Variaș is first mentioned in a papal tithe document from 1333–1335 of the Catholic Diocese of Cenad, which states that Worias is a Hungarian village with a regulated Catholic parish. Variaș was a royal estate (of the Hungarian crown) until 1381, when it became the property of Petrus and Nicolaus Maczedoniay. Ioannes Maczedoniay donated Variaș in 1454 to his sister Anna, a widow of Fargacs. In 1464 Variaș is attested in the property of Felix Fargacs. In 1466 Variaș was bought for 500 guilders by the famous officer Ladislaus Dóczy, who stood out in the victory at Smederevo over the Ottoman Empire. Dóczy's residence was in Periam.

During the Ottoman rule between 1552–1716, most of the Hungarian inhabitants left Variaș, leaving only a few Vlach inhabitants.

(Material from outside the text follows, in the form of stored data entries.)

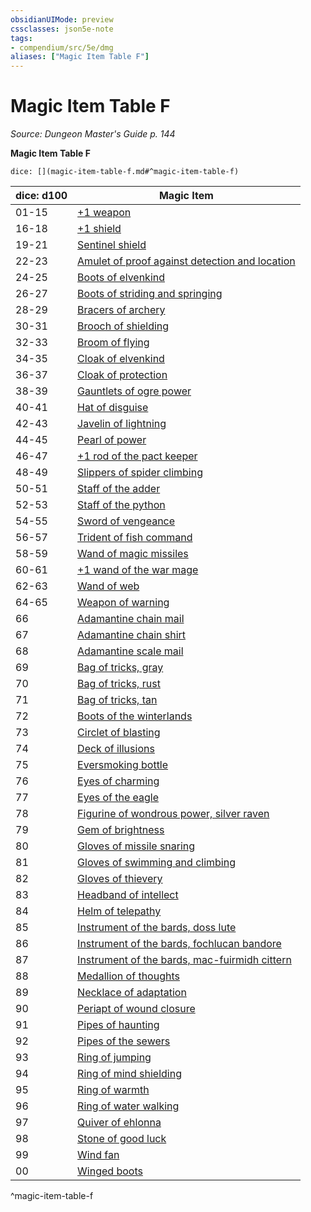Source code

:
 ```yaml
---
obsidianUIMode: preview
cssclasses: json5e-note
tags:
- compendium/src/5e/dmg
aliases: ["Magic Item Table F"]
---
```

# Magic Item Table F
*Source: Dungeon Master's Guide p. 144* 

**Magic Item Table F**

`dice: [](magic-item-table-f.md#^magic-item-table-f)`

| dice: d100 | Magic Item |
|------------|------------|
| 01-15 | [+1 weapon](2-Mechanics/CLI/items/1-weapon.md) |
| 16-18 | [+1 shield](2-Mechanics/CLI/items/1-shield.md) |
| 19-21 | [Sentinel shield](2-Mechanics/CLI/items/sentinel-shield.md) |
| 22-23 | [Amulet of proof against detection and location](2-Mechanics/CLI/items/amulet-of-proof-against-detection-and-location.md) |
| 24-25 | [Boots of elvenkind](2-Mechanics/CLI/items/boots-of-elvenkind.md) |
| 26-27 | [Boots of striding and springing](2-Mechanics/CLI/items/boots-of-striding-and-springing.md) |
| 28-29 | [Bracers of archery](2-Mechanics/CLI/items/bracers-of-archery.md) |
| 30-31 | [Brooch of shielding](2-Mechanics/CLI/items/brooch-of-shielding.md) |
| 32-33 | [Broom of flying](2-Mechanics/CLI/items/broom-of-flying.md) |
| 34-35 | [Cloak of elvenkind](2-Mechanics/CLI/items/cloak-of-elvenkind.md) |
| 36-37 | [Cloak of protection](2-Mechanics/CLI/items/cloak-of-protection.md) |
| 38-39 | [Gauntlets of ogre power](2-Mechanics/CLI/items/gauntlets-of-ogre-power.md) |
| 40-41 | [Hat of disguise](2-Mechanics/CLI/items/hat-of-disguise.md) |
| 42-43 | [Javelin of lightning](2-Mechanics/CLI/items/javelin-of-lightning.md) |
| 44-45 | [Pearl of power](2-Mechanics/CLI/items/pearl-of-power.md) |
| 46-47 | [+1 rod of the pact keeper](2-Mechanics/CLI/items/1-rod-of-the-pact-keeper.md) |
| 48-49 | [Slippers of spider climbing](2-Mechanics/CLI/items/slippers-of-spider-climbing.md) |
| 50-51 | [Staff of the adder](2-Mechanics/CLI/items/staff-of-the-adder.md) |
| 52-53 | [Staff of the python](2-Mechanics/CLI/items/staff-of-the-python.md) |
| 54-55 | [Sword of vengeance](2-Mechanics/CLI/items/sword-of-vengeance.md) |
| 56-57 | [Trident of fish command](2-Mechanics/CLI/items/trident-of-fish-command.md) |
| 58-59 | [Wand of magic missiles](2-Mechanics/CLI/items/wand-of-magic-missiles.md) |
| 60-61 | [+1 wand of the war mage](2-Mechanics/CLI/items/1-wand-of-the-war-mage.md) |
| 62-63 | [Wand of web](2-Mechanics/CLI/items/wand-of-web.md) |
| 64-65 | [Weapon of warning](2-Mechanics/CLI/items/weapon-of-warning.md) |
| 66 | [Adamantine chain mail](2-Mechanics/CLI/items/adamantine-armor.md) |
| 67 | [Adamantine chain shirt](2-Mechanics/CLI/items/adamantine-armor.md) |
| 68 | [Adamantine scale mail](2-Mechanics/CLI/items/adamantine-armor.md) |
| 69 | [Bag of tricks, gray](2-Mechanics/CLI/items/bag-of-tricks-gray.md) |
| 70 | [Bag of tricks, rust](2-Mechanics/CLI/items/bag-of-tricks-rust.md) |
| 71 | [Bag of tricks, tan](2-Mechanics/CLI/items/bag-of-tricks-tan.md) |
| 72 | [Boots of the winterlands](2-Mechanics/CLI/items/boots-of-the-winterlands.md) |
| 73 | [Circlet of blasting](2-Mechanics/CLI/items/circlet-of-blasting.md) |
| 74 | [Deck of illusions](2-Mechanics/CLI/items/deck-of-illusions.md) |
| 75 | [Eversmoking bottle](2-Mechanics/CLI/items/eversmoking-bottle.md) |
| 76 | [Eyes of charming](2-Mechanics/CLI/items/eyes-of-charming.md) |
| 77 | [Eyes of the eagle](2-Mechanics/CLI/items/eyes-of-the-eagle.md) |
| 78 | [Figurine of wondrous power, silver raven](2-Mechanics/CLI/items/figurine-of-wondrous-power-silver-raven.md) |
| 79 | [Gem of brightness](2-Mechanics/CLI/items/gem-of-brightness.md) |
| 80 | [Gloves of missile snaring](2-Mechanics/CLI/items/gloves-of-missile-snaring.md) |
| 81 | [Gloves of swimming and climbing](2-Mechanics/CLI/items/gloves-of-swimming-and-climbing.md) |
| 82 | [Gloves of thievery](2-Mechanics/CLI/items/gloves-of-thievery.md) |
| 83 | [Headband of intellect](2-Mechanics/CLI/items/headband-of-intellect.md) |
| 84 | [Helm of telepathy](2-Mechanics/CLI/items/helm-of-telepathy.md) |
| 85 | [Instrument of the bards, doss lute](2-Mechanics/CLI/items/instrument-of-the-bards-doss-lute.md) |
| 86 | [Instrument of the bards, fochlucan bandore](2-Mechanics/CLI/items/instrument-of-the-bards-fochlucan-bandore.md) |
| 87 | [Instrument of the bards, mac-fuirmidh cittern](2-Mechanics/CLI/items/instrument-of-the-bards-mac-fuirmidh-cittern.md) |
| 88 | [Medallion of thoughts](2-Mechanics/CLI/items/medallion-of-thoughts.md) |
| 89 | [Necklace of adaptation](2-Mechanics/CLI/items/necklace-of-adaptation.md) |
| 90 | [Periapt of wound closure](2-Mechanics/CLI/items/periapt-of-wound-closure.md) |
| 91 | [Pipes of haunting](2-Mechanics/CLI/items/pipes-of-haunting.md) |
| 92 | [Pipes of the sewers](2-Mechanics/CLI/items/pipes-of-the-sewers.md) |
| 93 | [Ring of jumping](2-Mechanics/CLI/items/ring-of-jumping.md) |
| 94 | [Ring of mind shielding](2-Mechanics/CLI/items/ring-of-mind-shielding.md) |
| 95 | [Ring of warmth](2-Mechanics/CLI/items/ring-of-warmth.md) |
| 96 | [Ring of water walking](2-Mechanics/CLI/items/ring-of-water-walking.md) |
| 97 | [Quiver of ehlonna](2-Mechanics/CLI/items/quiver-of-ehlonna.md) |
| 98 | [Stone of good luck](2-Mechanics/CLI/items/stone-of-good-luck.md) |
| 99 | [Wind fan](2-Mechanics/CLI/items/wind-fan.md) |
| 00 | [Winged boots](2-Mechanics/CLI/items/winged-boots.md) |
^magic-item-table-f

Later, the first Serb inhabitants will settle in the area. After the conquest of Banat by the Habsburg Empire, Variaș was populated by Serbian settlers who came as members of the Rural Militia and especially by German settlers. The latter settled starting with 1786 and came from other localities in Banat: Periam, Gottlob, Iecea Mare, etc. Until the completion of the land drainage works, the first generations of settlers faced poverty and epidemics, due to the swampy terrain and the unhealthy climate. In 1793 the existence of a Serbian school and a German school is attested. Variaș was inhabited mainly by three nationalities. Each nationality had its "own" street. Here there was a "Vlach street" (of the Romanians) and a "Serbian street". The German one was called the "central street".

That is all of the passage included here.